Una vez que el piloto hizo taxi hasta la oficina del aeropuerto, la azafata única abrió la portezuela, y al apagarse los motores reinó un agradable silencio. Me dio la sensación de estar en una tierra bendita (después de un vuelo así el simple hecho de tocar tierra es bendición): el clima aquí por ahora es perfecto. Cada pasajero recoge su equipaje tras descender por la escalerilla (te permiten solo una sola pieza de mano, de otro modo no podrías apearte) caminamos unos treinta pasos al edificio donde recogí el rollo de la pintura que George me compró, dentro de un tubo plástico y con las maderas de su bastidor ceñidas al lado. Nada de gusanos, túneles ni escaleras eléctricas para conducir como ganado a los pasajeros, todo aquí es abierto, sencillo y directo, y nada de esa molesta “seguridad” de los aeropuertos de las grandes urbes. El edificio del aeropuerto es de una sola planta y consiste de unos cuantos cuartos, pero todo su equipo es moderno. Con todo mi equipaje a la mano, saqué el celular para llamar a mi amigo. Al contestar, oí por el auricular, además oí su voz en vivo: estaba a pocos metros en el recinto contiguo. Después del abrazo de bienvenida ofreció ayuda a cargar; yo le di el portafolios con mi laptop.

 

En su Mercedes negro, condujo unos 20 minutos hasta su casa a orillas de Sheridan. Vimos venados, caballos y búfalos. Tomó una carretera interestatal de la que luego se desprendió una brecha; a través de bajos pastizales y ondulantes colinas llegamos. Tiene muchos árboles alrededor de su casa, que es de estilo moderno con toques de Western. Está sobre una colina y desde ella se divisan valles, praderas y dos estanques. En uno de los estanques tiene truchas.
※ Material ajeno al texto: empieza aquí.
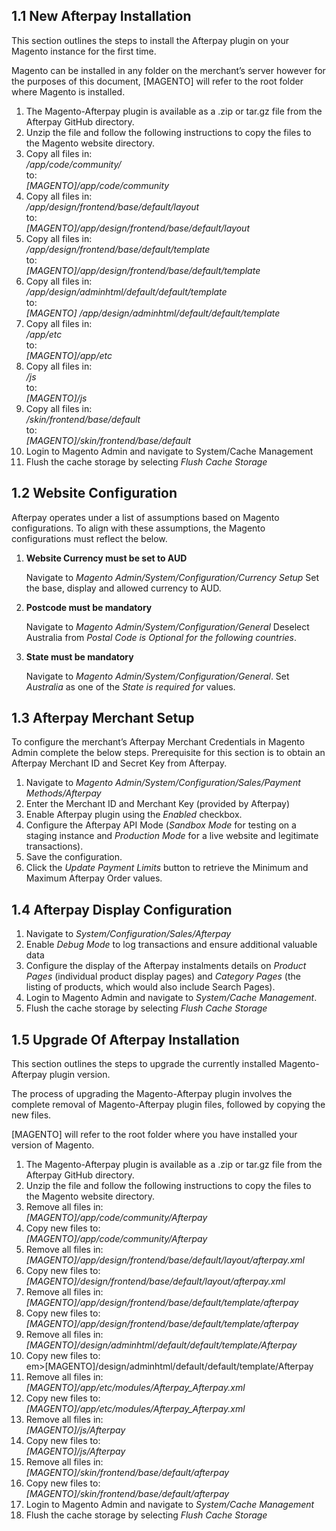 <h2> 1.1 New Afterpay Installation </h2>
<p> This section outlines the steps to install the Afterpay plugin on your Magento instance for the first time. </p>

<p> Magento can be installed in any folder on the merchant’s server however for the purposes of this document, [MAGENTO] will refer to the root folder where Magento is installed. </p>

<ol>
	<li> The Magento-Afterpay plugin is available as a .zip or tar.gz file from the Afterpay GitHub directory.</li>
	<li> Unzip the file and follow the following instructions to copy the files to the Magento website directory. </li>
	<li> Copy all files in: <br/><em>/app/code/community/</em> <br/> to: <br/> <em>[MAGENTO]/app/code/community</em> </li>
	<li> Copy all files in: <br/><em>/app/design/frontend/base/default/layout</em> <br/> to: <br/> <em>[MAGENTO]/app/design/frontend/base/default/layout</em> </li>
	<li> Copy all files in: <br/><em>/app/design/frontend/base/default/template</em> <br/> to: <br/> <em>[MAGENTO]/app/design/frontend/base/default/template</em> </li>
	<li> Copy all files in: <br/><em>/app/design/adminhtml/default/default/template</em> <br/> to: <br/> <em>[MAGENTO] /app/design/adminhtml/default/default/template</em> </li>
	<li> Copy all files in: <br/><em>/app/etc</em> <br/> to: <br/> <em>[MAGENTO]/app/etc</em> </li>
	<li> Copy all files in: <br/><em>/js</em> <br/> to: <br/> <em>[MAGENTO]/js</em> </li>
	<li> Copy all files in: <br/><em>/skin/frontend/base/default</em> <br/> to: <br/> <em>[MAGENTO]/skin/frontend/base/default</em> </li>
	<li> Login to Magento Admin and navigate to System/Cache Management </li>
	<li> Flush the cache storage by selecting <em>Flush Cache Storage</em> </li>
</ol>

<h2> 1.2	Website Configuration </h2>
<p> Afterpay operates under a list of assumptions based on Magento configurations. To align with these assumptions, the Magento configurations must reflect the below. </p>

<ol>
	<li> <p><strong>Website Currency must be set to AUD</strong></p> Navigate to <em>Magento Admin/System/Configuration/Currency Setup</em> Set the base, display and allowed currency to AUD.</li>
	<li> <p><strong>Postcode must be mandatory</strong></p> Navigate to <em>Magento Admin/System/Configuration/General</em> Deselect Australia from <em>Postal Code is Optional for the following countries</em>.</li>
	<li> <p><strong>State must be mandatory</strong></p> Navigate to <em>Magento Admin/System/Configuration/General</em>. Set <em>Australia</em> as one of the <em>State is required for</em> values.</li>
</ol>

<h2> 1.3	Afterpay Merchant Setup </h2>
<p> To configure the merchant’s Afterpay Merchant Credentials in Magento Admin complete the below steps. Prerequisite for this section is to obtain an Afterpay Merchant ID and Secret Key from Afterpay. </p>

<ol>
	<li> Navigate to <em>Magento Admin/System/Configuration/Sales/Payment Methods/Afterpay</em> </li>
	<li> Enter the Merchant ID and Merchant Key (provided by Afterpay)  </li>
	<li> Enable Afterpay plugin using the <em>Enabled</em> checkbox. </li>
	<li> Configure the Afterpay API Mode (<em>Sandbox Mode</em> for testing on a staging instance and <em>Production Mode</em> for a live website and legitimate transactions). </li>
	<li> Save the configuration. </li>
	<li> Click the <em>Update Payment Limits</em> button to retrieve the Minimum and Maximum Afterpay Order values.  </li>
</ol>

<h2> 1.4	Afterpay Display Configuration </h2>

<ol>
	<li> Navigate to <em>System/Configuration/Sales/Afterpay</em> </li>
	<li> Enable <em>Debug Mode</em> to log transactions and ensure additional valuable data  </li>
	<li> Configure the display of the Afterpay instalments details on <em>Product Pages</em> (individual product display pages) and <em>Category Pages</em> (the listing of products, which would also include Search Pages). </li>
	<li> Login to Magento Admin and navigate to <em>System/Cache Management</em>. </li>
	<li> Flush the cache storage by selecting <em>Flush Cache Storage</em> </li>
</ol>

<h2> 1.5	Upgrade Of Afterpay Installation </h2>
<p> This section outlines the steps to upgrade the currently installed Magento-Afterpay plugin version.</p>
<p> The process of upgrading the Magento-Afterpay plugin involves the complete removal of Magento-Afterpay plugin files, followed by copying the new files.</p>
<p> [MAGENTO] will refer to the root folder where you have installed your version of Magento. </p>

<ol>
	<li> The Magento-Afterpay plugin is available as a .zip or tar.gz file from the Afterpay GitHub directory. </li>
	<li> Unzip the file and follow the following instructions to copy the files to the Magento website directory. </li>
	<li> Remove all files in: <br/> <em>[MAGENTO]/app/code/community/Afterpay</em></li>
	<li> Copy new files to: <br/> <em>[MAGENTO]/app/code/community/Afterpay</em></li>
	<li> Remove all files in: <br/> <em>[MAGENTO]/app/design/frontend/base/default/layout/afterpay.xml</em></li>
	<li> Copy new files to: <br/> <em>[MAGENTO]/design/frontend/base/default/layout/afterpay.xml</em></li>
	<li> Remove all files in: <br/> <em>[MAGENTO]/app/design/frontend/base/default/template/afterpay</em></li>
	<li> Copy new files to: <br/> <em>[MAGENTO]/app/design/frontend/base/default/template/afterpay</em></li>
	<li> Remove all files in: <br/> <em>[MAGENTO]/design/adminhtml/default/default/template/Afterpay</em></li>
	<li> Copy new files to: <br/> em>[MAGENTO]/design/adminhtml/default/default/template/Afterpay</em></li>
	<li> Remove all files in: <br/> <em>[MAGENTO]/app/etc/modules/Afterpay_Afterpay.xml</em></li>
	<li> Copy new files to: <br/> <em>[MAGENTO]/app/etc/modules/Afterpay_Afterpay.xml</em></li>
	<li> Remove all files in: <br/> <em>[MAGENTO]/js/Afterpay</em></li>
	<li> Copy new files to: <br/> <em>[MAGENTO]/js/Afterpay</em></li>
	<li> Remove all files in: <br/> <em>[MAGENTO]/skin/frontend/base/default/afterpay</em></li>
	<li> Copy new files to: <br/> <em>[MAGENTO]/skin/frontend/base/default/afterpay</em></li>
	<li> Login to Magento Admin and navigate to <em>System/Cache Management</em> </li>
	<li> Flush the cache storage by selecting <em>Flush Cache Storage</em> </li>
</ol>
Mientras el sol se ponía tiñiendo todo de naranja y dorado, el silencio fue notorio al apagar el motor del auto.

 

La casa de George fue diseñada por un arquitecto consciente del bello paisaje. Cada ventana enmarca un espectáculo natural. Sobre las paredes abunda buen arte, a pesar de ser Western. Uno que otro cuadro de veleros, de modo que el mío no estará completamente solo en este ambiente lejano del mar. En los baños y servicios de la casa hay puestas barras auxiliares para asistir movimientos de inválidos: la consecuencia de haber servido en las fuerzas armadas.

 

Una vez instalados nos llevó a cenar a un antiguo hotel: me sentí en una película de vaqueros donde de pronto aparecería el Marshall Dillon. Sobre los altos muros hay cabezas enormes de alces, búfalos, ciervos con cornamentas de muchas puntas y pumas. Una larga barra del bar sienta alegres y poco lúcidos comensales a los que nos unimos en tanto alistaban nuestra mesa. Luli desmayaba de hambre y ella igual que yo, junto con George ordenamos un “Cowboy Ribeye”. La carne de Angus negro es lo obligado en esta región y la verdad es que estuvo delicioso.

 

Hoy por la mañana me he venido al campo a escribir estas líneas. Sobre el silencio sólo escucho algunos pájaros y el suave roce del viento. Ahora me percato de que las teclas de la laptop emiten algún sonido muy bajito, como de minúsculos tambores que se emocionan cuando escribo. En algún rato del día habré de estirar el lienzo sobre el bastidor y colgar mi pintura. Luego visitaremos un rancho en compañía de familiares y amigos. Aquí he gozado de una de las ventajas de tratar con compradores de arte sensibles, en forma directa y no por mediación de galerías. He sacrificado el reconocimiento que trae la promoción comercial, a cambio de amistades con gente agradablemente peculiar que disfruta del arte y a la vez del diálogo con artistas. Ya te contaré más luego.